EXERCISE:
Range to reproduce from the entries below: the line with "de la pile**", the line with "Context Tree Weighting", and every line in between. Give them exactly and give nothing else.

------ ENTRIES SUPPLIED ------

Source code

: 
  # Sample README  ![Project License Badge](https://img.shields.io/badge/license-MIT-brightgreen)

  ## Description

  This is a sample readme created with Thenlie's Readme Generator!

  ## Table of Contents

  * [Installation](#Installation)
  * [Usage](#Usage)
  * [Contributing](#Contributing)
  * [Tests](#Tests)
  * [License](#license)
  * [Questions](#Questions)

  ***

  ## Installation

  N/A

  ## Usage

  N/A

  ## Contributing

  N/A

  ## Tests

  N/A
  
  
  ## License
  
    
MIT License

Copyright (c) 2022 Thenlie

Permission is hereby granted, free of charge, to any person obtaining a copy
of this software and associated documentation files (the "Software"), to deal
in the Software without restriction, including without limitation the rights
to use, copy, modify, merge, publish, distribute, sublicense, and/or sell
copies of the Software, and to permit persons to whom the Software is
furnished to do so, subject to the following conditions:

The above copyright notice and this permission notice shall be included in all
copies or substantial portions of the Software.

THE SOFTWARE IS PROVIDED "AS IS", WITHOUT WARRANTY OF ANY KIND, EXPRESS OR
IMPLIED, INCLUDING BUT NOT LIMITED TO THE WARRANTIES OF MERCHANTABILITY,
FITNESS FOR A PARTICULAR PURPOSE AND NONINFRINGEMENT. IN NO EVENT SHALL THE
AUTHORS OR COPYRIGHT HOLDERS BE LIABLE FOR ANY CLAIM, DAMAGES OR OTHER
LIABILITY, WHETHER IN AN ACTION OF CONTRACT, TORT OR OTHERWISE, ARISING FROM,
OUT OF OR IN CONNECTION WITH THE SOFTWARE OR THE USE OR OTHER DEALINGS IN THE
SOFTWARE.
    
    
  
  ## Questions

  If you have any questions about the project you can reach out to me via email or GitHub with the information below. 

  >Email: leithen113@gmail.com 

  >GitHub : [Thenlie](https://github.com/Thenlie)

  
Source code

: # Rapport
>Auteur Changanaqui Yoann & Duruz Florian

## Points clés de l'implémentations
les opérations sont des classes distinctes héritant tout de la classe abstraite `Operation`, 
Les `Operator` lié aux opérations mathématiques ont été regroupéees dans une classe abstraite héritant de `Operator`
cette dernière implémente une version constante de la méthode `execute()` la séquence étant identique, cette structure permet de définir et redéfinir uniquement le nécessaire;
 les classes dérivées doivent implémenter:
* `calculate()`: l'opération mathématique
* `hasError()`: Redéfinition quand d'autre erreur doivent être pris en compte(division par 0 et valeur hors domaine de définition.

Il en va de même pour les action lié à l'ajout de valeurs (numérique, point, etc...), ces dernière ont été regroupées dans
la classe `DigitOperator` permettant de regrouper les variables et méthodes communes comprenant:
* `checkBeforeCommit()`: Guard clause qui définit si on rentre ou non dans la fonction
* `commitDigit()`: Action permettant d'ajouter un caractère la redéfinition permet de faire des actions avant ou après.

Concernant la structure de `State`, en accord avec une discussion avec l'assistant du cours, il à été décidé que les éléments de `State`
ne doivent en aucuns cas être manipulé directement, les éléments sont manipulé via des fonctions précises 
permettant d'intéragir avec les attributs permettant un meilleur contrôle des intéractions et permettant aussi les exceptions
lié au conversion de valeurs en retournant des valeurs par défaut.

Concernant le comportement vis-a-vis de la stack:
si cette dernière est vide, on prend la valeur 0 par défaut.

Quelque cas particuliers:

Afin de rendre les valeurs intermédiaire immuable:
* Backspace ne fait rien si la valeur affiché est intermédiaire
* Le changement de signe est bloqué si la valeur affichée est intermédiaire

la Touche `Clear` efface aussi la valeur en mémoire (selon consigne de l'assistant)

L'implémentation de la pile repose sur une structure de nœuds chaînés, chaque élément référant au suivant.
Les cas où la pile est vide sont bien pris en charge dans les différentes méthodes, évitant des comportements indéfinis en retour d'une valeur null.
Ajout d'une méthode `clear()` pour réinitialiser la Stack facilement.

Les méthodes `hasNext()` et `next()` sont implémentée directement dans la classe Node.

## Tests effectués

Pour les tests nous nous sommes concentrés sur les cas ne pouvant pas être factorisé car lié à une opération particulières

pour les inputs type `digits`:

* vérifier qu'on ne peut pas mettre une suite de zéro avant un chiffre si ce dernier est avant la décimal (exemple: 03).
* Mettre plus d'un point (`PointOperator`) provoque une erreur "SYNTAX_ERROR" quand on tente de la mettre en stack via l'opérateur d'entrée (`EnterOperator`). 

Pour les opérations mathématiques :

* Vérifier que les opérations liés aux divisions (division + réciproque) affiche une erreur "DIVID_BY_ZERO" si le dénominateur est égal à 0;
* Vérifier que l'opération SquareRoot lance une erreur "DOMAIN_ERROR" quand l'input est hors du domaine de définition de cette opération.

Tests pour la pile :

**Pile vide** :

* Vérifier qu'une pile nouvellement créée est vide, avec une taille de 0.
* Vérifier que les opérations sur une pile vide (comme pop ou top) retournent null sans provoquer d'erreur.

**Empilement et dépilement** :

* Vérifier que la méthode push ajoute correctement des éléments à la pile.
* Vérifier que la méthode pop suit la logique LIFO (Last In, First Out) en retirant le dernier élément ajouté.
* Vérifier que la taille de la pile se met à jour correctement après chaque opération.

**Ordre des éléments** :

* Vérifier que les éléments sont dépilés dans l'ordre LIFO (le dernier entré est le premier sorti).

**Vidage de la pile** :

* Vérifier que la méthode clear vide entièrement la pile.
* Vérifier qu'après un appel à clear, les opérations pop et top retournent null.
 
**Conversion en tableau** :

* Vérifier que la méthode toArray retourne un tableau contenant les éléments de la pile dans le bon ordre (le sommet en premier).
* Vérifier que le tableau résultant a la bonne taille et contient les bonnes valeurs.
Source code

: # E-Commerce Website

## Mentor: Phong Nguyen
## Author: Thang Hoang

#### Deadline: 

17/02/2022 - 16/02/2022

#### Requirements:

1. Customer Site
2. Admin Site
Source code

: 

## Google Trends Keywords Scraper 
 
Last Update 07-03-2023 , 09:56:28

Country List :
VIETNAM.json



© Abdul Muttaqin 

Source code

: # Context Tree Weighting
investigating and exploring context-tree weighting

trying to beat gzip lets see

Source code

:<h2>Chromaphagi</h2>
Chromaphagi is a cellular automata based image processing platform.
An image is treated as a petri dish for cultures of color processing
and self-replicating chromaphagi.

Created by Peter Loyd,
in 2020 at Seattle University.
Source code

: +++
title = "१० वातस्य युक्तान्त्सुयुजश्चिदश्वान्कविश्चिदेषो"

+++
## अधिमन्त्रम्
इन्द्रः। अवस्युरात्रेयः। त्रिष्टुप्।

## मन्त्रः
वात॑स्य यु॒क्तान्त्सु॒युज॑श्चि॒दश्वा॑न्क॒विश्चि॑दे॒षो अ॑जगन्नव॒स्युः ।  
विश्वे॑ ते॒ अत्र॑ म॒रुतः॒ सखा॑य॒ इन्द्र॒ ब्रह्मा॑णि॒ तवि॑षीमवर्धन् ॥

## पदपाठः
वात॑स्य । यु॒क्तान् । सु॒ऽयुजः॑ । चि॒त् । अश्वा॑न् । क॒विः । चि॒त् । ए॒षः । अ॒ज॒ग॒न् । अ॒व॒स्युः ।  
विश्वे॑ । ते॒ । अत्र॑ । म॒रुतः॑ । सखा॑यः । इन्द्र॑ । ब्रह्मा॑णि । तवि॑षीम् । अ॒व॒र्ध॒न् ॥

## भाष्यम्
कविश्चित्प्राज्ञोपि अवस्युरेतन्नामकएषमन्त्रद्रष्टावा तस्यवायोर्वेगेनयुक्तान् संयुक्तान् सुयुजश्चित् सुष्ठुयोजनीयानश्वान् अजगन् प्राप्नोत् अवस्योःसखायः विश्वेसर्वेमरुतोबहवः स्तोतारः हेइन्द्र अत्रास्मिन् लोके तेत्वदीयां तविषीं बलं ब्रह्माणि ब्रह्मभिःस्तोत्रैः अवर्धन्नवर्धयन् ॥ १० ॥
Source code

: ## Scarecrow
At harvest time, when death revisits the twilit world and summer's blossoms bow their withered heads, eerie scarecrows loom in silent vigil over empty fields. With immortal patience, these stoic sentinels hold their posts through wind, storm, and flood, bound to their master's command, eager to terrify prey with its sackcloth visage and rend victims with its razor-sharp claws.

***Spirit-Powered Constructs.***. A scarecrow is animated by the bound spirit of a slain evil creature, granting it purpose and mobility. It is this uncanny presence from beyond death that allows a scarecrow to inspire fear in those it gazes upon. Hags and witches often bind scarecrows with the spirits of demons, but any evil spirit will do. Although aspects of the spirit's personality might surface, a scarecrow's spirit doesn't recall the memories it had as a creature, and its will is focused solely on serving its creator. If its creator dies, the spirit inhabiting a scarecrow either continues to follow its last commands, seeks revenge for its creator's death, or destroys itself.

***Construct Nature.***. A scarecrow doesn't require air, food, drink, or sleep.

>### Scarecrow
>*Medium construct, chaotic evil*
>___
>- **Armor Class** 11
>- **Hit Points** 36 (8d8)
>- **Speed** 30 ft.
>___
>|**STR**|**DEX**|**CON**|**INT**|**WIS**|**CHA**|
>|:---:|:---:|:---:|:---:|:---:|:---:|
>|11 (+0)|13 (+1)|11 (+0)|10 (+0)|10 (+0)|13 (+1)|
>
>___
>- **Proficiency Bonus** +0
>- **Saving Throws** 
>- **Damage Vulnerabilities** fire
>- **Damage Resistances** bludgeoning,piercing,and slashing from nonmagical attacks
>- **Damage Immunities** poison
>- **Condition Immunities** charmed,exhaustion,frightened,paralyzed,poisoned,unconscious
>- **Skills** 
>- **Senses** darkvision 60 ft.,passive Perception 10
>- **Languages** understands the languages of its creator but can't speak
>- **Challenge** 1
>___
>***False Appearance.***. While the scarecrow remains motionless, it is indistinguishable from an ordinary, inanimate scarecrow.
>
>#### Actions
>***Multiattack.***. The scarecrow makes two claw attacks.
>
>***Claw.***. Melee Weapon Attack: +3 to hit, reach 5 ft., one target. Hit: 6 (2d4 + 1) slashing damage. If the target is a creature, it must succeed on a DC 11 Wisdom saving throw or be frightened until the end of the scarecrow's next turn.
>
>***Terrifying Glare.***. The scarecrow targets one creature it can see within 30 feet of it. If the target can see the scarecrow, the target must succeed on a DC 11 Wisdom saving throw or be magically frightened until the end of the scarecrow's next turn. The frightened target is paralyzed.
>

------

RESPONSE TO THE TASK:
**Vidage de la pile** :

* Vérifier que la méthode clear vide entièrement la pile.
* Vérifier qu'après un appel à clear, les opérations pop et top retournent null.
 
**Conversion en tableau** :

* Vérifier que la méthode toArray retourne un tableau contenant les éléments de la pile dans le bon ordre (le sommet en premier).
* Vérifier que le tableau résultant a la bonne taille et contient les bonnes valeurs.
Source code

: # E-Commerce Website

## Mentor: Phong Nguyen
## Author: Thang Hoang

#### Deadline: 

17/02/2022 - 16/02/2022

#### Requirements:

1. Customer Site
2. Admin Site
Source code

: 

## Google Trends Keywords Scraper 
 
Last Update 07-03-2023 , 09:56:28

Country List :
VIETNAM.json



© Abdul Muttaqin 

Source code

: # Context Tree Weighting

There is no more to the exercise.